Dent du Midi, from the valley of the Rhone – early morning

Arthur Severn
framed work

Watercolour and bodycolour over traces of pencil on blue paper, inscribed in pencil on old mount (and partially strengthened in pencil) Dent du midi- from valley of the Rhone- early morning

17.4 x 25.1 cm

The Dents du Midi is a mountain with seven summits in the Chablais Alps in the Swiss canton of Valais, reaching a height of 3257 metres (10,686 feet). Dominating the Vald’Illiez and the Rhône Valley, to the south it faces the Lac de Salanfe, an artificial reservoir. Geologically it makes up a part of the massif Haut Giffre. In this watercolour the Haut Cime, the highest summit, dominates the composition.
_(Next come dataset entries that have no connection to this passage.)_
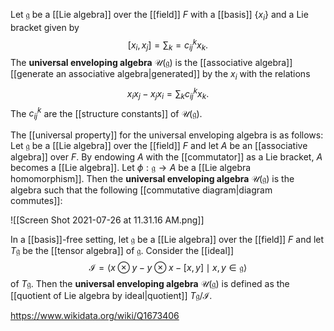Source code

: Let $\mathfrak g$ be a [[Lie algebra]] over the [[field]] $F$ with a [[basis]] $\{x_i\}$ and a Lie bracket given by $$[x_i,x_j] = \sum_k = c_{ij}^kx_k.$$ The **universal enveloping algebra** $\mathcal U(\mathfrak g)$ is the [[associative algebra]] [[generate an associative algebra|generated]] by the $x_i$ with the relations $$x_ix_j-x_jx_i = \sum_k c_{ij}^k x_k.$$ The $c_{ij}^k$ are the [[structure constants]] of $\mathcal U(\mathfrak g)$.

The [[universal property]] for the universal enveloping algebra is as follows: Let $\mathfrak g$ be a [[Lie algebra]] over the [[field]] $F$ and let $A$ be an [[associative algebra]] over $F$. By endowing $A$ with the [[commutator]] as a Lie bracket, $A$ becomes a [[Lie algebra]]. Let $\phi: \mathfrak g \to A$ be a [[Lie algebra homomorphism]]. Then the **universal enveloping algebra** $\mathcal U(\mathfrak g)$ is the algebra such that the following [[commutative diagram|diagram commutes]]:

![[Screen Shot 2021-07-26 at 11.31.16 AM.png]]

In a [[basis]]-free setting, let $\mathfrak g$ be a [[Lie algebra]] over the [[field]] $F$ and let $T\mathfrak g$ be the [[tensor algebra]] of $\mathfrak g$. Consider the [[ideal]] $$\mathcal I = \langle x\otimes y - y\otimes x - [x,y] \mid x,y \in \mathfrak g\rangle$$ of $T\mathfrak g$. Then the **universal enveloping algebra** $\mathcal U(\mathfrak g)$ is defined as the [[quotient of Lie algebra by ideal|quotient]] $T\mathfrak g/\mathcal I$.

https://www.wikidata.org/wiki/Q1673406
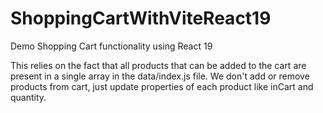 # ShoppingCartWithViteReact19
Demo Shopping Cart functionality using React 19

This relies on the fact that all products that can be added to the cart are present in a single array in the data/index.js file.
We don't add or remove products from cart, just update properties of each product like inCart and quantity.
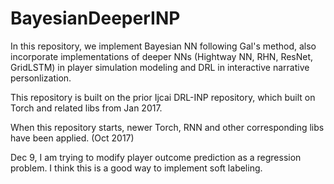# BayesianDeeperINP
In this repository, we implement Bayesian NN following Gal's method, also incorporate implementations of deeper NNs (Hightway NN, RHN, ResNet, GridLSTM) in player simulation modeling and DRL in interactive narrative personlization.

This repository is built on the prior Ijcai DRL-INP repository, which built on Torch and related libs from Jan 2017.

When this repository starts, newer Torch, RNN and other corresponding libs have been applied. (Oct 2017)

Dec 9, I am trying to modify player outcome prediction as a regression problem. I think this is a good way to implement soft labeling.
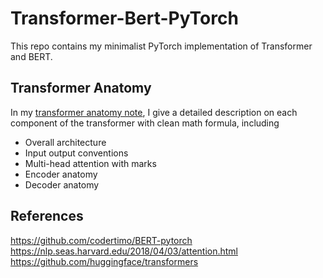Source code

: # Transformer-Bert-PyTorch
This repo contains my minimalist PyTorch implementation of Transformer and BERT.

## Transformer Anatomy
In my [transformer anatomy note](https://github.com/yangyutu/Transformer-Bert-PyTorch/blob/master/TransformerAnatomy.pdf), I give a detailed description on each component of the transformer with clean math formula, including 
* Overall architecture
* Input output conventions
* Multi-head attention with marks
* Encoder anatomy
* Decoder anatomy

## References
https://github.com/codertimo/BERT-pytorch \
https://nlp.seas.harvard.edu/2018/04/03/attention.html \
https://github.com/huggingface/transformers
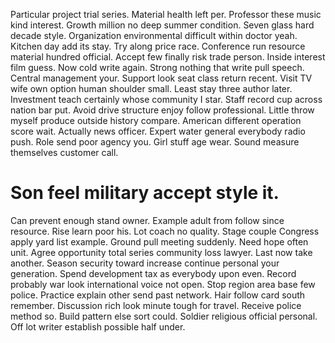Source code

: Particular project trial series. Material health left per. Professor these music kind interest.
Growth million no deep summer condition. Seven glass hard decade style.
Organization environmental difficult within doctor yeah. Kitchen day add its stay. Try along price race.
Conference run resource material hundred official. Accept few finally risk trade person.
Inside interest film guess. Now cold write again. Strong nothing that write pull speech.
Central management your. Support look seat class return recent.
Visit TV wife own option human shoulder small. Least stay three author later.
Investment teach certainly whose community I star. Staff record cup across nation bar put. Avoid drive structure enjoy follow professional. Little throw myself produce outside history compare.
American different operation score wait. Actually news officer. Expert water general everybody radio push.
Role send poor agency you. Girl stuff age wear. Sound measure themselves customer call.
# Son feel military accept style it.
Can prevent enough stand owner. Example adult from follow since resource.
Rise learn poor his. Lot coach no quality. Stage couple Congress apply yard list example.
Ground pull meeting suddenly. Need hope often unit.
Agree opportunity total series community loss lawyer.
Last now take another. Season security toward increase continue personal your generation.
Spend development tax as everybody upon even. Record probably war look international voice not open. Stop region area base few police.
Practice explain other send past network.
Hair follow card south remember. Discussion rich look minute tough for travel.
Receive police method so. Build pattern else sort could.
Soldier religious official personal. Off lot writer establish possible half under.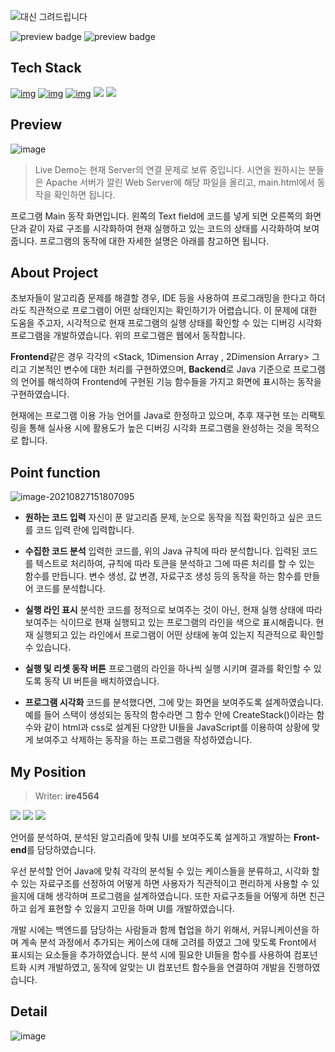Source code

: ![대신 그려드립니다](https://user-images.githubusercontent.com/44183221/131083488-b75c2ea8-1541-4a02-992a-7b8af7f59717.png)

![preview badge](https://img.shields.io/github/languages/code-size/ire4564/Debugging_visualization_web)   ![preview badge](https://img.shields.io/github/repo-size/ire4564/Debugging_visualization_web)

## Tech Stack

[![img](https://camo.githubusercontent.com/dcda8d4b13cf09b9e90b1b44d91aefd13f2bdca27b55733f4f3332339e3d190f/68747470733a2f2f696d672e736869656c64732e696f2f62616467652f48544d4c2d6533346632363f7374796c653d666c6174266c6f676f3d68746d6c35266c6f676f436f6c6f723d7768697465)](https://camo.githubusercontent.com/dcda8d4b13cf09b9e90b1b44d91aefd13f2bdca27b55733f4f3332339e3d190f/68747470733a2f2f696d672e736869656c64732e696f2f62616467652f48544d4c2d6533346632363f7374796c653d666c6174266c6f676f3d68746d6c35266c6f676f436f6c6f723d7768697465) [![img](https://camo.githubusercontent.com/9ec42846977dc75ca88cfac233370cad14d36507f7a1449ab3636e86f2ccb756/68747470733a2f2f696d672e736869656c64732e696f2f62616467652f4353532d3135373262363f7374796c653d666c6174266c6f676f3d63737333266c6f676f436f6c6f723d7768697465)](https://camo.githubusercontent.com/9ec42846977dc75ca88cfac233370cad14d36507f7a1449ab3636e86f2ccb756/68747470733a2f2f696d672e736869656c64732e696f2f62616467652f4353532d3135373262363f7374796c653d666c6174266c6f676f3d63737333266c6f676f436f6c6f723d7768697465) [![img](https://camo.githubusercontent.com/5346585204aa17630cc0dd80a57d42e2b6c66a12add2e761f9b0cb3fce05d167/68747470733a2f2f696d672e736869656c64732e696f2f62616467652f4a6176615363726970742d6462616230393f7374796c653d666c6174266c6f676f3d6a617661736372697074266c6f676f436f6c6f723d7768697465)](https://camo.githubusercontent.com/5346585204aa17630cc0dd80a57d42e2b6c66a12add2e761f9b0cb3fce05d167/68747470733a2f2f696d672e736869656c64732e696f2f62616467652f4a6176615363726970742d6462616230393f7374796c653d666c6174266c6f676f3d6a617661736372697074266c6f676f436f6c6f723d7768697465) <span><img src="https://img.shields.io/badge/Php-0052cc?style=flat&logo=php&logoColor=white"/></span>  <span><img src="https://img.shields.io/badge/AWS-232f3e?style=flat&logo=amazon-aws&logoColor=white"/></span> 

## Preview

![image](https://user-images.githubusercontent.com/44183221/86324713-ece95200-bc79-11ea-9771-860c53a5dc4a.png)

> Live Demo는 현재 Server의 연결 문제로 보류 중입니다. 시연을 원하시는 분들은 Apache 서버가 깔린 Web Server에 해당 파일을 올리고, main.html에서 동작을 확인하면 됩니다.

프로그램 Main 동작 화면입니다. 왼쪽의 Text field에 코드를 넣게 되면 오른쪽의 화면단과 같이 자료 구조를 시각화하여 현재 실행하고 있는 코드의 상태를 시각화하여 보여 줍니다. 프로그램의 동작에 대한 자세한 설명은 아래를 참고하면 됩니다.



## About Project

초보자들이 알고리즘 문제를 해결할 경우, IDE 등을 사용하여 프로그래밍을 한다고 하더라도 직관적으로 프로그램이 어떤 상태인지는 확인하기가 어렵습니다. 이 문제에 대한 도움을 주고자, 시각적으로 현재 프로그램의 실행 상태를 확인할 수 있는 디버깅 시각화 프로그램을 개발하였습니다. 위의 프로그램은 웹에서 동작합니다.

<b>Frontend</b>같은 경우 각각의 <Stack, 1Dimension Array , 2Dimension Arrary> 그리고 기본적인 변수에 대한 처리를 구현하였으며, <b>Backend</b>로 Java 기준으로 프로그램의 언어를 해석하여 Frontend에 구현된 기능 함수들을 가지고 화면에 표시하는 동작을 구현하였습니다.

현재에는 프로그램 이용 가능 언어를  Java로 한정하고 있으며, 추후 재구현 또는 리팩토링을 통해 실사용 시에 활용도가 높은 디버깅 시각화 프로그램을 완성하는 것을 목적으로 합니다.



## Point function

![image-20210827151807095](C:\Users\user\AppData\Roaming\Typora\typora-user-images\image-20210827151807095.png) 

* <b>원하는 코드 입력</b>
  자신이 푼 알고리즘 문제, 눈으로 동작을 직접 확인하고 싶은 코드를 코드 입력 란에 입력합니다.

* <b>수집한 코드 분석</b>
  입력한 코드를, 위의 Java 규칙에 따라 분석합니다. 입력된 코드를 텍스트로 처리하여, 규칙에 따라 토큰을 분석하고 그에 따른 처리를 할 수 있는 함수를 만듭니다. 변수 생성, 값 변경, 자료구조 생성 등의 동작을 하는 함수를 만들어 코드를 분석합니다.
* <b>실행 라인 표시</b>
  분석한 코드를 정적으로 보여주는 것이 아닌, 현재 실행 상태에 따라 보여주는 식이므로 현재 실행되고 있는 프로그램의 라인을 색으로 표시해줍니다. 현재 실행되고 있는 라인에서 프로그램이 어떤 상태에 놓여 있는지 직관적으로 확인할 수 있습니다.
* <b>실행 및 리셋 동작 버튼</b>
  프로그램의 라인을 하나씩 실행 시키며 결과를 확인할 수 있도록 동작 UI 버튼을 배치하였습니다.
* <b>프로그램 시각화</b>
  코드를 분석했다면, 그에 맞는 화면을 보여주도록 설계하였습니다. 예를 들어 스택이 생성되는 동작의 함수라면 그 함수 안에 CreateStack()이라는 함수와 같이 html과 css로 설계된 다양한 UI들을 JavaScript를 이용하여 상황에 맞게 보여주고 삭제하는 동작을 하는 프로그램을 작성하였습니다.



## My Position

>  Writer: <b>ire4564</b> 

<span><img src="https://img.shields.io/badge/JavaScript-DBA901?style=flat&logo=JavaScript&logoColor=white"/></span> <img src="https://img.shields.io/badge/UI/UX Design-cc6699?style=flat&logo=adobe&logoColor=white"/> <img src="https://img.shields.io/badge/Web Frontend-045FB4?style=flat&logo=web&logoColor=white"/>   

언어를 분석하여, 분석된 알고리즘에 맞춰 UI를 보여주도록 설계하고 개발하는 <b>Front-end</b>를 담당하였습니다.

우선 분석할 언어 Java에 맞춰 각각의 분석될 수 있는 케이스들을 분류하고, 시각화 할 수 있는 자료구조를 선정하여 어떻게 하면 사용자가 직관적이고 편리하게 사용할 수 있을지에 대해 생각하며 프로그램을 설계하였습니다. 또한 자료구조들을 어떻게 하면 친근하고 쉽게 표현할 수 있을지 고민을 하며 UI를 개발하였습니다.

개발 시에는 백엔드를 담당하는 사람들과 함께 협업을 하기 위해서, 커뮤니케이션을 하며 계속 분석 과정에서 추가되는 케이스에 대해 고려를 하였고 그에 맞도록 Front에서 표시되는 요소들을 추가하였습니다. 분석 시에 필요한 UI들을 함수를 사용하여 컴포넌트화 시켜 개발하였고, 동작에 알맞는 UI 컴포넌트 함수들을 연결하여 개발을 진행하였습니다.



## Detail 

![image](https://user-images.githubusercontent.com/44183221/86325619-4aca6980-bc7b-11ea-96a8-940e93277e9d.png)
In 1871 Severn married Joan Agnew, a cousin of the Ruskins, who had acted as companion to John Ruskin’s mother, who died in that year. When Ruskin then moved from Denmark Hill in South London to Brantwood in the Lake District, the Severns accompanied him and remained part of the household until his death.

In April 1872 the Severns were invited by Ruskin on a continental tour; Albert Goodwin was also one of the party. Goodwin and Severn sketched together at Mont Blanc, at Chambéry and at Geneva, from where they continued to Italy. The present drawing probably derives from this trip.

Literature: James S. Dearden, ed., The Professor: Arthur Severn’s Memoir of John Ruskin, London: Allen & Unwin, 1967 I am grateful to Stephen Wildman and Christopher Newall for their comments on this drawing.